Samsung, Nokia, Land Rover: more features, higher prices for new smartphones

ZTE Axon M, the first smartphone with foldable dual screens

A look at the latest devices and innovations from the 2018 Mobile World Congress (MWC), including Samsung Galaxy S9 and DeX Pad, Nokia 8 Sirocco, Land Rover and ZTE Axon M.

It’s become a tradition. At the start of each year, mobile device makers gather at the Mobile World Congress (MWC) in Barcelona to launch their latest models and offer a glimpse of the future.

This year’s event, held in late February, was perhaps best summed up by Samsung’s launch of the Galaxy S9 – which, far from being revolutionary, is an incremental upgrade from last year’s Galaxy S8. After all, touchscreen smartphones are now over 10 years old, so how much better can they get?

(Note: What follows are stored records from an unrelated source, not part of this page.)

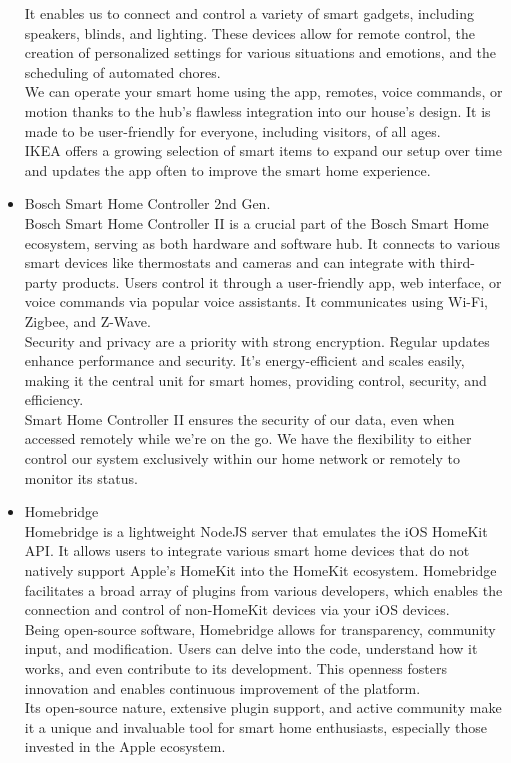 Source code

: \documentclass[conference]{IEEEtran}
\begin{document}
\begin{itemize}
It enables us to connect and control a variety of smart gadgets, including speakers, blinds, and lighting. These devices allow for remote control, the creation of personalized settings for various situations and emotions, and the scheduling of automated chores.\\
We can operate your smart home using the app, remotes, voice commands, or motion thanks to the hub's flawless integration into our house's design. It is made to be user-friendly for everyone, including visitors, of all ages.\\
IKEA offers a growing selection of smart items to expand our setup over time and updates the app often to improve the smart home experience.\\
\item Bosch Smart Home Controller 2nd Gen.\\
Bosch Smart Home Controller II is a crucial part of the Bosch Smart Home ecosystem, serving as both hardware and software hub. It connects to various smart devices like thermostats and cameras and can integrate with third-party products. Users control it through a user-friendly app, web interface, or voice commands via popular voice assistants. It communicates using Wi-Fi, Zigbee, and Z-Wave.\\
Security and privacy are a priority with strong encryption. Regular updates enhance performance and security. It's energy-efficient and scales easily, making it the central unit for smart homes, providing control, security, and efficiency.\\
Smart Home Controller II ensures the security of our data, even when accessed remotely while we’re on the go. We have the flexibility to either control our system exclusively within our home network or remotely to monitor its status.\\
\item Homebridge\\
Homebridge is a lightweight NodeJS server that emulates the iOS HomeKit API. It allows users to integrate various smart home devices that do not natively support Apple’s HomeKit into the HomeKit ecosystem. Homebridge facilitates a broad array of plugins from various developers, which enables the connection and control of non-HomeKit devices via your iOS devices.\\
Being open-source software, Homebridge allows for transparency, community input, and modification. Users can delve into the code, understand how it works, and even contribute to its development. This openness fosters innovation and enables continuous improvement of the platform.\\
Its open-source nature, extensive plugin support, and active community make it a unique and invaluable tool for smart home enthusiasts, especially those invested in the Apple ecosystem.\\
\end{itemize}
\end{document}
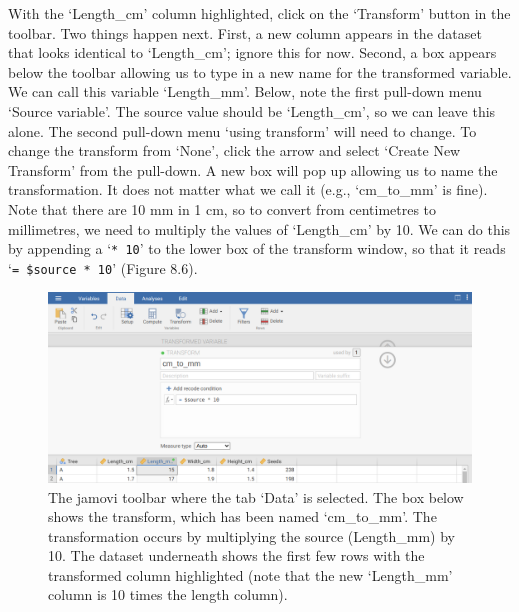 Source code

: \documentclass[
  openany]{krantz}
\begin{document}
With the `Length\_cm' column highlighted, click on the `Transform' button in the toolbar.
Two things happen next.
First, a new column appears in the dataset that looks identical to `Length\_cm'; ignore this for now.
Second, a box appears below the toolbar allowing us to type in a new name for the transformed variable.
We can call this variable `Length\_mm'.
Below, note the first pull-down menu `Source variable'.
The source value should be `Length\_cm', so we can leave this alone.
The second pull-down menu `using transform' will need to change.
To change the transform from `None', click the arrow and select `Create New Transform' from the pull-down.
A new box will pop up allowing us to name the transformation.
It does not matter what we call it (e.g., `cm\_to\_mm' is fine).
Note that there are 10 mm in 1 cm, so to convert from centimetres to millimetres, we need to multiply the values of `Length\_cm' by 10.
We can do this by appending a `\texttt{*\ 10}' to the lower box of the transform window, so that it reads `\texttt{=\ \$source\ *\ 10}' (Figure 8.6).

\begin{figure}
\includegraphics[width=1\linewidth]{img/jamovi_transform_cm_to_mm} \caption{The jamovi toolbar where the tab `Data' is selected. The box below shows the transform, which has been named `cm\_to\_mm'. The transformation occurs by multiplying the source (Length\_mm) by 10. The dataset underneath shows the first few rows with the transformed column highlighted (note that the new `Length\_mm' column is 10 times the length column).}\label{fig:unnamed-chunk-31}
\end{figure}
\end{document}
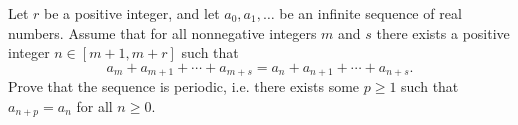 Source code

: Let $r$ be a positive integer, and let $a_0, a_1, \ldots$ be an infinite sequence of real numbers. Assume that for all nonnegative integers $m$ and $s$ there exists a positive integer $n \in [m+1, m+r]$ such that
\[
a_m + a_{m+1} + \cdots + a_{m+s} = a_n + a_{n+1} + \cdots + a_{n+s}.
\]
Prove that the sequence is periodic, i.e. there exists some $p \geq 1$ such that $a_{n+p} = a_n$ for all $n \geq 0$.
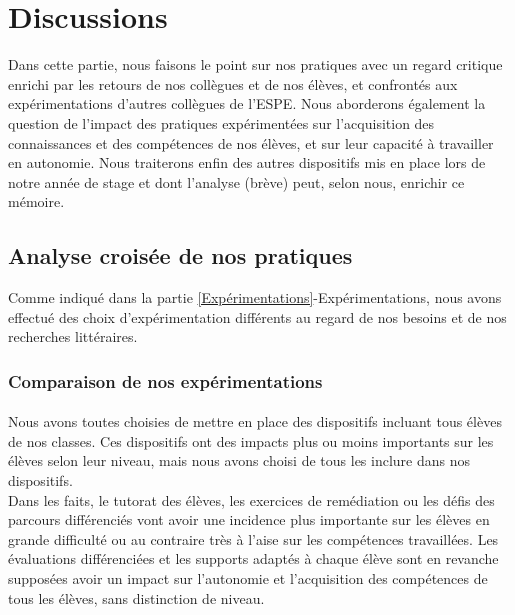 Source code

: \section{Discussions}
Dans cette partie, nous faisons le point sur nos pratiques avec un regard critique enrichi par les retours de nos collègues et de nos élèves, et confrontés aux expérimentations d'autres collègues de l'ESPE. Nous aborderons également la question de l'impact des pratiques expérimentées sur l'acquisition des connaissances et des compétences de nos élèves, et sur leur capacité à travailler en autonomie. Nous traiterons enfin des autres dispositifs mis en place lors de notre année de stage et dont l'analyse (brève) peut, selon nous, enrichir ce mémoire.
\subsection{Analyse croisée de nos pratiques}	
Comme indiqué dans la partie \ref{Expérimentations}-Expérimentations, nous avons effectué des choix d'expérimentation différents au regard de nos besoins et de nos recherches littéraires.\\
\subsubsection{Comparaison de nos expérimentations}
\paragraph*{}Nous avons toutes choisies de mettre en place des dispositifs incluant tous élèves de nos classes. Ces dispositifs ont des impacts plus ou moins importants sur les élèves selon leur niveau, mais nous avons choisi de tous les inclure dans nos dispositifs.\\
Dans les faits, le tutorat des élèves, les exercices de remédiation ou les défis des parcours différenciés vont avoir une incidence plus importante sur les élèves en grande difficulté ou au contraire très à l'aise sur les compétences travaillées. Les évaluations différenciées et les supports adaptés à chaque élève sont en revanche supposées avoir un impact sur l'autonomie et l'acquisition des compétences de tous les élèves, sans distinction de niveau.\\
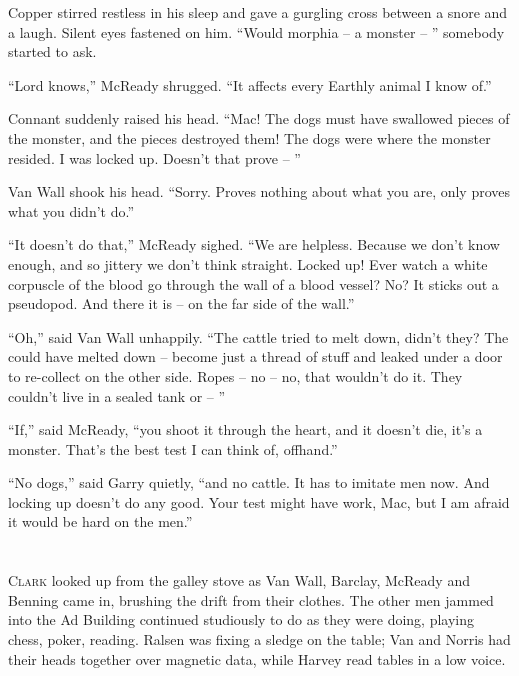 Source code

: \documentclass[letterpaper,openany,12pt]{memoir}		%
\begin{document}
Copper stirred restless in his sleep and gave a gurgling cross between a snore
and a laugh. Silent eyes fastened on him. ``Would morphia -- a monster -- ''
somebody started to ask.

``Lord knows,'' McReady shrugged. ``It affects every Earthly animal I know of.''

Connant suddenly raised his head. ``Mac! The dogs must have swallowed pieces of
the monster, and the pieces destroyed them! The dogs were where the monster
resided. I was locked up. Doesn't that prove -- ''

Van Wall shook his head. ``Sorry. Proves nothing about what you are, only proves
what you didn't do.''

``It doesn't do that,'' McReady sighed. ``We are helpless. Because we don't know
enough, and so jittery we don't think straight. Locked up! Ever watch a white
corpuscle of the blood go through the wall of a blood vessel? No? It sticks out
a pseudopod. And there it is -- on the far side of the wall.''

``Oh,'' said Van Wall unhappily. ``The cattle tried to melt down, didn't they?
The could have melted down -- become just a thread of stuff and leaked under a
door to re-collect on the other side. Ropes -- no -- no, that wouldn't do it.
They couldn't live in a sealed tank or -- ''

``If,'' said McReady, ``you shoot it through the heart, and it doesn't die, it's
a monster. That's the best test I can think of, offhand.''

``No dogs,'' said Garry quietly, ``and no cattle. It has to imitate men now. And
locking up doesn't do any good. Your test might have work, Mac, but I am afraid
it would be hard on the men.''


\chapter[Chapter 10]{}

\lettrine[lines=3,findent=3pt,nindent=2pt]{C}{lark} looked up from the galley
stove as Van Wall, Barclay, McReady and Benning came in, brushing the drift from
their clothes. The other men jammed into the Ad Building continued studiously to
do as they were doing, playing chess, poker, reading. Ralsen was fixing a sledge
on the table; Van and Norris had their heads together over magnetic data, while
Harvey read tables in a low voice.
\end{document}
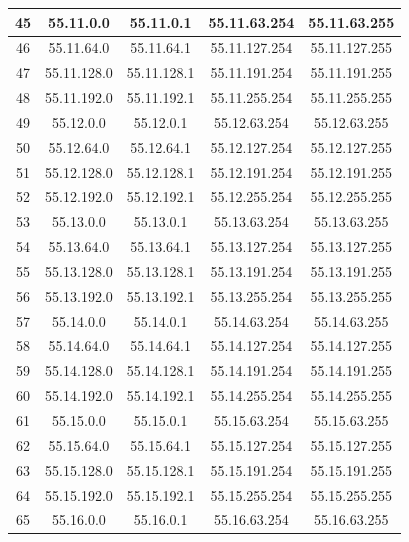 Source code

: \documentclass[letterpaper,12pt]{article}
\begin{document}
\begin{center}
\begin{longtable}{|c|c|c|c|c|}
                45 & 55.11.0.0 & 55.11.0.1 & 55.11.63.254 & 55.11.63.255 \\ \hline
                46 & 55.11.64.0 & 55.11.64.1 & 55.11.127.254 & 55.11.127.255 \\ \hline
                47 & 55.11.128.0 & 55.11.128.1 & 55.11.191.254 & 55.11.191.255 \\ \hline
                48 & 55.11.192.0 & 55.11.192.1 & 55.11.255.254 & 55.11.255.255 \\ \hline
                49 & 55.12.0.0 & 55.12.0.1 & 55.12.63.254 & 55.12.63.255 \\ \hline
                50 & 55.12.64.0 & 55.12.64.1 & 55.12.127.254 & 55.12.127.255 \\ \hline
                51 & 55.12.128.0 & 55.12.128.1 & 55.12.191.254 & 55.12.191.255 \\ \hline
                52 & 55.12.192.0 & 55.12.192.1 & 55.12.255.254 & 55.12.255.255 \\ \hline
                53 & 55.13.0.0 & 55.13.0.1 & 55.13.63.254 & 55.13.63.255 \\ \hline
                54 & 55.13.64.0 & 55.13.64.1 & 55.13.127.254 & 55.13.127.255 \\ \hline
                55 & 55.13.128.0 & 55.13.128.1 & 55.13.191.254 & 55.13.191.255 \\ \hline
                56 & 55.13.192.0 & 55.13.192.1 & 55.13.255.254 & 55.13.255.255 \\ \hline
                57 & 55.14.0.0 & 55.14.0.1 & 55.14.63.254 & 55.14.63.255 \\ \hline
                58 & 55.14.64.0 & 55.14.64.1 & 55.14.127.254 & 55.14.127.255 \\ \hline
                59 & 55.14.128.0 & 55.14.128.1 & 55.14.191.254 & 55.14.191.255 \\ \hline
                60 & 55.14.192.0 & 55.14.192.1 & 55.14.255.254 & 55.14.255.255 \\ \hline
                61 & 55.15.0.0 & 55.15.0.1 & 55.15.63.254 & 55.15.63.255 \\ \hline
                62 & 55.15.64.0 & 55.15.64.1 & 55.15.127.254 & 55.15.127.255 \\ \hline
                63 & 55.15.128.0 & 55.15.128.1 & 55.15.191.254 & 55.15.191.255 \\ \hline
                64 & 55.15.192.0 & 55.15.192.1 & 55.15.255.254 & 55.15.255.255 \\ \hline
                65 & 55.16.0.0 & 55.16.0.1 & 55.16.63.254 & 55.16.63.255 \\ \hline

\end{longtable}
\end{center}
\end{document}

Still, MWC 2018 delivered a few surprises. Here are the highlights.

Samsung Galaxy S9 and Galaxy S9+

Samsung Galaxy S9 (left) and S9+.Samsung is now generally acknowledged as the leader in smartphone design, perhaps best illustrated with last year’s launch of the Galaxy S8. The S8 featured a new design that increased the screen size from the S7’s 5.1 inches to 5.8 inches, while adding very little to the overall size of the handset, meaning you can still use it one-handed.

The Galaxy S9 stays with that design but has a faster processor and a rear camera with an f/1.5 aperture for better low-light snaps. Similarly, the Galaxy S9+ has the same design as the 6.2in S8+ model but offers improvements such as advanced dual rear cameras with wide-angle and telephoto lenses.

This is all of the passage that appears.